→ **Aim of the task**
Without any images, write the listing below out word for word.
----- Exercise data -----
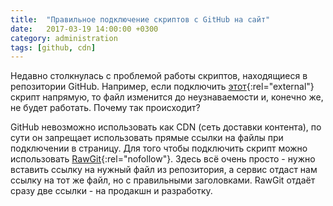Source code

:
 ```yaml
---
title:  "Правильное подключение скриптов с GitHub на сайт"
date:   2017-03-19 14:00:00 +0300
category: administration
tags: [github, cdn]
---
```

Недавно столкнулась с проблемой работы скриптов, находящиеся в репозитории GitHub. Например, если подключить [этот](//github.com/kaptn3/blog/blob/master/assets/js/main.js){:rel="external"} скрипт напрямую, то файл изменится до неузнаваемости и, конечно же, не будет работать. Почему так происходит?
<!--more-->
GitHub невозможно использовать как CDN (сеть доставки контента), по сути он запрещает использовать прямые ссылки на файлы при подключении в страницу. Для того чтобы подключить скрипт можно использовать [RawGit](//rawgit.com){:rel="nofollow"}.
Здесь всё очень просто - нужно вставить ссылку на нужный файл из репозитория, а сервис отдаст нам ссылку на тот же файл, но с правильными заголовками. RawGit отдаёт сразу две ссылки - на продакшн и разработку.
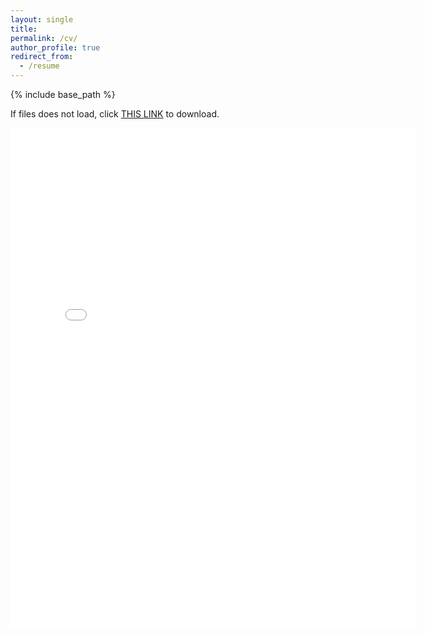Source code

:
 ```yaml
---
layout: single
title:
permalink: /cv/
author_profile: true
redirect_from:
  - /resume
---
```


{% include base_path %}

If files does not load, click [THIS LINK](https://cseveren.github.io/files/Severen_CV_20181016.pdf) to download.

<embed src="{{ site.baseurl }}/files/Severen_CV_20181016.pdf" width="650" height="800" type='application/pdf'>
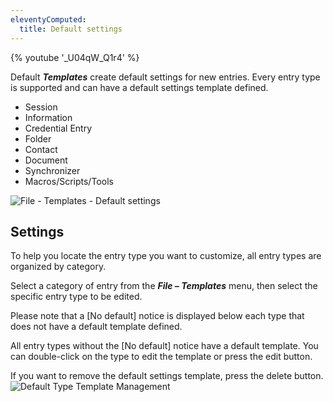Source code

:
 ```yaml
---
eleventyComputed:
  title: Default settings
---
```

{% youtube '_U04qW_Q1r4' %}

Default ***Templates*** create default settings for new entries. Every entry type is supported and can have a default settings template defined.

* Session
* Information
* Credential Entry
* Folder
* Contact
* Document
* Synchronizer
* Macros/Scripts/Tools

![File - Templates - Default settings](https://cdnweb.devolutions.net/docs/en/rdm/windows/clip10168.png)

## Settings

To help you locate the entry type you want to customize, all entry types are organized by category.

Select a category of entry from the ***File – Templates*** menu, then select the specific entry type to be edited.

Please note that a [No default] notice is displayed below each type that does not have a default template defined.

All entry types without the [No default] notice have a default template. You can double-click on the type to edit the template or press the edit button.

If you want to remove the default settings template, press the delete  button.
![Default Type Template Management](https://cdnweb.devolutions.net/docs/en/rdm/windows/clip10169.png)
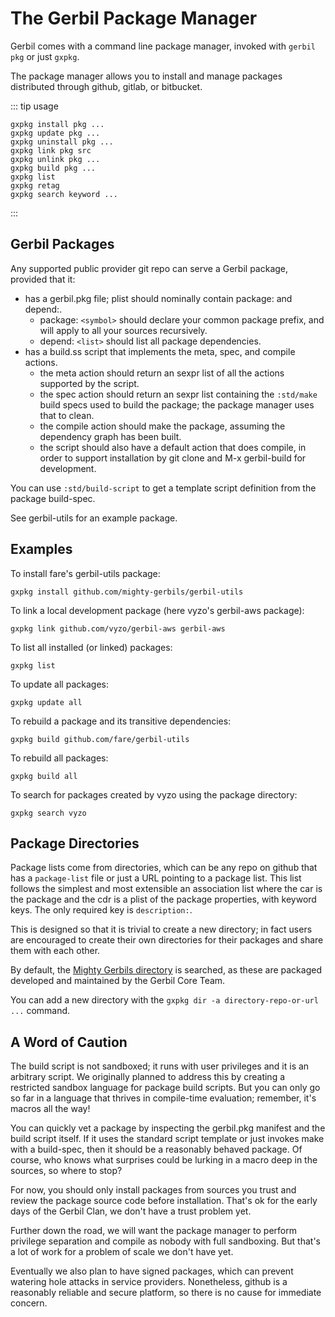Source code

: # The Gerbil Package Manager

Gerbil comes with a command line package manager, invoked with `gerbil pkg` or just `gxpkg`.

The package manager allows you to install and manage packages
distributed through github, gitlab, or bitbucket.

::: tip usage
```
gxpkg install pkg ...
gxpkg update pkg ...
gxpkg uninstall pkg ...
gxpkg link pkg src
gxpkg unlink pkg ...
gxpkg build pkg ...
gxpkg list
gxpkg retag
gxpkg search keyword ...
```
:::

## Gerbil Packages

Any supported public provider git repo can serve a Gerbil package, provided that it:

- has a gerbil.pkg file; plist should nominally contain package: and depend:.
    - package: `<symbol>` should declare your common package prefix, and will apply to all your sources recursively.
    - depend: `<list>` should list all package dependencies.
- has a build.ss script that implements the meta, spec, and compile actions.
    - the meta action should return an sexpr list of all the actions supported by the script.
    - the spec action should return an sexpr list containing the `:std/make` build specs used to build the package; the package manager uses that to clean.
    - the compile action should make the package, assuming the dependency graph has been built.
    - the script should also have a default action that does compile, in order to support installation by git clone and M-x gerbil-build for development.

You can use `:std/build-script` to get a template script definition from the package build-spec.

See gerbil-utils for an example package.

## Examples

To install fare's gerbil-utils package:

`gxpkg install github.com/mighty-gerbils/gerbil-utils`

To link a local development package (here vyzo's gerbil-aws package):

`gxpkg link github.com/vyzo/gerbil-aws gerbil-aws`

To list all installed (or linked) packages:

`gxpkg list`

To update all packages:

`gxpkg update all`

To rebuild a package and its transitive dependencies:

`gxpkg build github.com/fare/gerbil-utils`

To rebuild all packages:

`gxpkg build all`

To search for packages created by vyzo using the package directory:

`gxpkg search vyzo`

## Package Directories

Package lists come from directories, which can be any repo on github
that has a `package-list` file or just a URL pointing to a package
list. This list follows the simplest and most extensible an association list where the car is the package and the cdr is a plist of the package properties, with keyword keys. The only required key is `description:`.

This is designed so that it is trivial to create a new directory; in
fact users are encouraged to create their own directories for their
packages and share them with each other.

By default, the [Mighty Gerbils
directory](https://github.com/mighty-gerbils/gerbil-directory) is
searched, as these are packaged developed and maintained by the Gerbil
Core Team.

You can add a new directory with the `gxpkg dir -a directory-repo-or-url ...`
command.

## A Word of Caution

The build script is not sandboxed; it runs with user privileges and it is an arbitrary script. We originally planned to address this by creating a restricted sandbox language for package build scripts. But you can only go so far in a language that thrives in compile-time evaluation; remember, it's macros all the way!

You can quickly vet a package by inspecting the gerbil.pkg manifest and the build script itself. If it uses the standard script template or just invokes make with a build-spec, then it should be a reasonably behaved package. Of course, who knows what surprises could be lurking in a macro deep in the sources, so where to stop?

For now, you should only install packages from sources you trust and review the package source code before installation. That's ok for the early days of the Gerbil Clan, we don't have a trust problem yet.

Further down the road, we will want the package manager to perform privilege separation and compile as nobody with full sandboxing. But that's a lot of work for a problem of scale we don't have yet.

Eventually we also plan to have signed packages, which can prevent watering hole attacks in service providers. Nonetheless, github is a reasonably reliable and secure platform, so there is no cause for immediate concern.
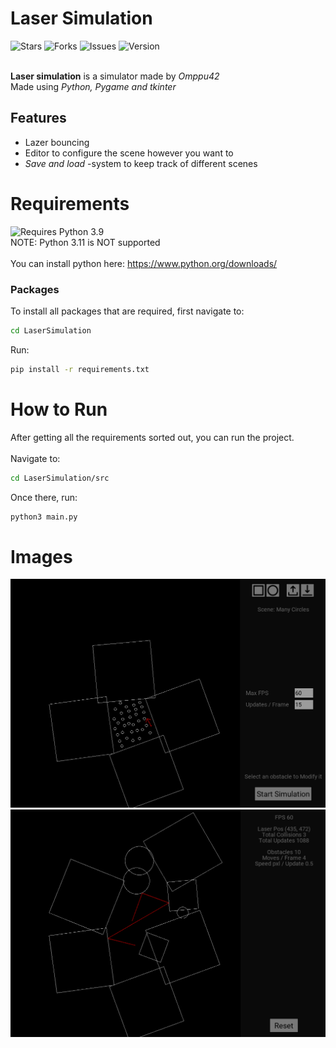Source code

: # Laser Simulation
![Stars](https://img.shields.io/github/stars/Omppu42/LaserSimulation?color=yellow&style=for-the-badge)
![Forks](https://img.shields.io/github/forks/Omppu42/LaserSimulation?style=for-the-badge)
![Issues](https://img.shields.io/github/issues/Omppu42/LaserSimulation?style=for-the-badge)
![Version](https://img.shields.io/github/manifest-json/v/Omppu42/LaserSimulation?style=for-the-badge) <br> <br>

<b>Laser simulation</b> is a simulator made by <i>Omppu42</i> <br>
Made using <i>Python, Pygame and tkinter</i> <br>

## Features
- Lazer bouncing
- Editor to configure the scene however you want to
- *Save and load* -system to keep track of different scenes 

# Requirements
![Requires Python 3.9](https://img.shields.io/badge/Python-v3.9-blue?style=for-the-badge) <br>
NOTE: Python 3.11 is NOT supported <br> <br>
You can install python here:
https://www.python.org/downloads/

### Packages
To install all packages that are required, first navigate to:
```bash
cd LaserSimulation
```

Run: <br>
```bash
pip install -r requirements.txt
```

# How to Run
After getting all the requirements sorted out, you can run the project. <br> <br>
Navigate to: 
```bash
cd LaserSimulation/src
```
Once there, run:
```bash
python3 main.py
```


# Images
<img src="assets/Start_screen.png">
<img src="assets/Simulation.png">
-----
→ **Response below**
Source code

:
 ```yaml
---
title:  "Правильное подключение скриптов с GitHub на сайт"
date:   2017-03-19 14:00:00 +0300
category: administration
tags: [github, cdn]
---
```

Недавно столкнулась с проблемой работы скриптов, находящиеся в репозитории GitHub. Например, если подключить [этот](//github.com/kaptn3/blog/blob/master/assets/js/main.js){:rel="external"} скрипт напрямую, то файл изменится до неузнаваемости и, конечно же, не будет работать. Почему так происходит?
<!--more-->
GitHub невозможно использовать как CDN (сеть доставки контента), по сути он запрещает использовать прямые ссылки на файлы при подключении в страницу. Для того чтобы подключить скрипт можно использовать [RawGit](//rawgit.com){:rel="nofollow"}.
Здесь всё очень просто - нужно вставить ссылку на нужный файл из репозитория, а сервис отдаст нам ссылку на тот же файл, но с правильными заголовками. RawGit отдаёт сразу две ссылки - на продакшн и разработку.
Source code

:
 ```yaml
---
layout: single
title:
permalink: /cv/
author_profile: true
redirect_from:
  - /resume
---
```


{% include base_path %}

If files does not load, click [THIS LINK](https://cseveren.github.io/files/Severen_CV_20181016.pdf) to download.

<embed src="{{ site.baseurl }}/files/Severen_CV_20181016.pdf" width="650" height="800" type='application/pdf'>
Source code

:
 ```yaml
---
eleventyComputed:
  title: Default settings
---
```

{% youtube '_U04qW_Q1r4' %}

Default ***Templates*** create default settings for new entries. Every entry type is supported and can have a default settings template defined.

* Session
* Information
* Credential Entry
* Folder
* Contact
* Document
* Synchronizer
* Macros/Scripts/Tools

![File - Templates - Default settings](https://cdnweb.devolutions.net/docs/en/rdm/windows/clip10168.png)

## Settings

To help you locate the entry type you want to customize, all entry types are organized by category.

Select a category of entry from the ***File – Templates*** menu, then select the specific entry type to be edited.

Please note that a [No default] notice is displayed below each type that does not have a default template defined.

All entry types without the [No default] notice have a default template. You can double-click on the type to edit the template or press the edit button.

If you want to remove the default settings template, press the delete  button.
![Default Type Template Management](https://cdnweb.devolutions.net/docs/en/rdm/windows/clip10169.png)
Source code

: # The Gerbil Package Manager

Gerbil comes with a command line package manager, invoked with `gerbil pkg` or just `gxpkg`.

The package manager allows you to install and manage packages
distributed through github, gitlab, or bitbucket.

::: tip usage
```
gxpkg install pkg ...
gxpkg update pkg ...
gxpkg uninstall pkg ...
gxpkg link pkg src
gxpkg unlink pkg ...
gxpkg build pkg ...
gxpkg list
gxpkg retag
gxpkg search keyword ...
```
:::

## Gerbil Packages

Any supported public provider git repo can serve a Gerbil package, provided that it:

- has a gerbil.pkg file; plist should nominally contain package: and depend:.
    - package: `<symbol>` should declare your common package prefix, and will apply to all your sources recursively.
    - depend: `<list>` should list all package dependencies.
- has a build.ss script that implements the meta, spec, and compile actions.
    - the meta action should return an sexpr list of all the actions supported by the script.
    - the spec action should return an sexpr list containing the `:std/make` build specs used to build the package; the package manager uses that to clean.
    - the compile action should make the package, assuming the dependency graph has been built.
    - the script should also have a default action that does compile, in order to support installation by git clone and M-x gerbil-build for development.

You can use `:std/build-script` to get a template script definition from the package build-spec.

See gerbil-utils for an example package.

## Examples

To install fare's gerbil-utils package:

`gxpkg install github.com/mighty-gerbils/gerbil-utils`

To link a local development package (here vyzo's gerbil-aws package):

`gxpkg link github.com/vyzo/gerbil-aws gerbil-aws`

To list all installed (or linked) packages:

`gxpkg list`

To update all packages:

`gxpkg update all`

To rebuild a package and its transitive dependencies:

`gxpkg build github.com/fare/gerbil-utils`

To rebuild all packages:

`gxpkg build all`

To search for packages created by vyzo using the package directory:

`gxpkg search vyzo`

## Package Directories

Package lists come from directories, which can be any repo on github
that has a `package-list` file or just a URL pointing to a package
list. This list follows the simplest and most extensible an association list where the car is the package and the cdr is a plist of the package properties, with keyword keys. The only required key is `description:`.

This is designed so that it is trivial to create a new directory; in
fact users are encouraged to create their own directories for their
packages and share them with each other.

By default, the [Mighty Gerbils
directory](https://github.com/mighty-gerbils/gerbil-directory) is
searched, as these are packaged developed and maintained by the Gerbil
Core Team.

You can add a new directory with the `gxpkg dir -a directory-repo-or-url ...`
command.

## A Word of Caution

The build script is not sandboxed; it runs with user privileges and it is an arbitrary script. We originally planned to address this by creating a restricted sandbox language for package build scripts. But you can only go so far in a language that thrives in compile-time evaluation; remember, it's macros all the way!

You can quickly vet a package by inspecting the gerbil.pkg manifest and the build script itself. If it uses the standard script template or just invokes make with a build-spec, then it should be a reasonably behaved package. Of course, who knows what surprises could be lurking in a macro deep in the sources, so where to stop?

For now, you should only install packages from sources you trust and review the package source code before installation. That's ok for the early days of the Gerbil Clan, we don't have a trust problem yet.

Further down the road, we will want the package manager to perform privilege separation and compile as nobody with full sandboxing. But that's a lot of work for a problem of scale we don't have yet.

Eventually we also plan to have signed packages, which can prevent watering hole attacks in service providers. Nonetheless, github is a reasonably reliable and secure platform, so there is no cause for immediate concern.
Source code

: # Laser Simulation
![Stars](https://img.shields.io/github/stars/Omppu42/LaserSimulation?color=yellow&style=for-the-badge)
![Forks](https://img.shields.io/github/forks/Omppu42/LaserSimulation?style=for-the-badge)
![Issues](https://img.shields.io/github/issues/Omppu42/LaserSimulation?style=for-the-badge)
![Version](https://img.shields.io/github/manifest-json/v/Omppu42/LaserSimulation?style=for-the-badge) <br> <br>

<b>Laser simulation</b> is a simulator made by <i>Omppu42</i> <br>
Made using <i>Python, Pygame and tkinter</i> <br>

## Features
- Lazer bouncing
- Editor to configure the scene however you want to
- *Save and load* -system to keep track of different scenes 

# Requirements
![Requires Python 3.9](https://img.shields.io/badge/Python-v3.9-blue?style=for-the-badge) <br>
NOTE: Python 3.11 is NOT supported <br> <br>
You can install python here:
https://www.python.org/downloads/

### Packages
To install all packages that are required, first navigate to:
```bash
cd LaserSimulation
```

Run: <br>
```bash
pip install -r requirements.txt
```

# How to Run
After getting all the requirements sorted out, you can run the project. <br> <br>
Navigate to: 
```bash
cd LaserSimulation/src
```
Once there, run:
```bash
python3 main.py
```


# Images
<img src="assets/Start_screen.png">
<img src="assets/Simulation.png">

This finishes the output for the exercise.